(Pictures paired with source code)

"""

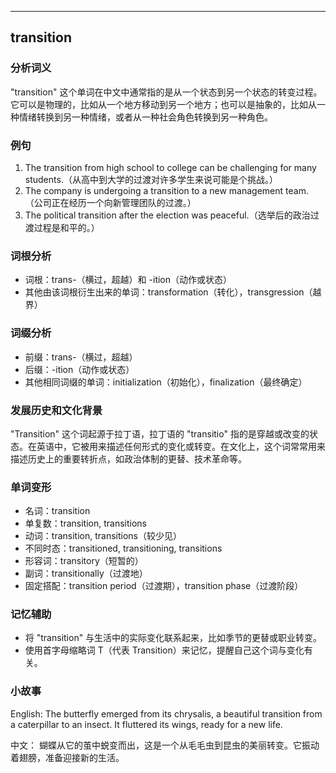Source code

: 
---------------
## transition
### 分析词义
"transition" 这个单词在中文中通常指的是从一个状态到另一个状态的转变过程。它可以是物理的，比如从一个地方移动到另一个地方；也可以是抽象的，比如从一种情绪转换到另一种情绪，或者从一种社会角色转换到另一种角色。

### 例句
1. The transition from high school to college can be challenging for many students.（从高中到大学的过渡对许多学生来说可能是个挑战。）
2. The company is undergoing a transition to a new management team.（公司正在经历一个向新管理团队的过渡。）
3. The political transition after the election was peaceful.（选举后的政治过渡过程是和平的。）

### 词根分析
- 词根：trans-（横过，超越）和 -ition（动作或状态）
- 其他由该词根衍生出来的单词：transformation（转化），transgression（越界）

### 词缀分析
- 前缀：trans-（横过，超越）
- 后缀：-ition（动作或状态）
- 其他相同词缀的单词：initialization（初始化），finalization（最终确定）

### 发展历史和文化背景
"Transition" 这个词起源于拉丁语，拉丁语的 "transitio" 指的是穿越或改变的状态。在英语中，它被用来描述任何形式的变化或转变。在文化上，这个词常常用来描述历史上的重要转折点，如政治体制的更替、技术革命等。

### 单词变形
- 名词：transition
- 单复数：transition, transitions
- 动词：transition, transitions（较少见）
- 不同时态：transitioned, transitioning, transitions
- 形容词：transitory（短暂的）
- 副词：transitionally（过渡地）
- 固定搭配：transition period（过渡期），transition phase（过渡阶段）

### 记忆辅助
- 将 "transition" 与生活中的实际变化联系起来，比如季节的更替或职业转变。
- 使用首字母缩略词 T（代表 Transition）来记忆，提醒自己这个词与变化有关。

### 小故事
English:
The butterfly emerged from its chrysalis, a beautiful transition from a caterpillar to an insect. It fluttered its wings, ready for a new life.

中文：
蝴蝶从它的茧中蜕变而出，这是一个从毛毛虫到昆虫的美丽转变。它振动着翅膀，准备迎接新的生活。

"""

### YOUR INSTRUCTIONS
All lines of the records above that carry the word "transitions" should be listed.

### OUTPUT OF THE TASK
- 单复数：transition, transitions
- 动词：transition, transitions（较少见）
- 不同时态：transitioned, transitioning, transitions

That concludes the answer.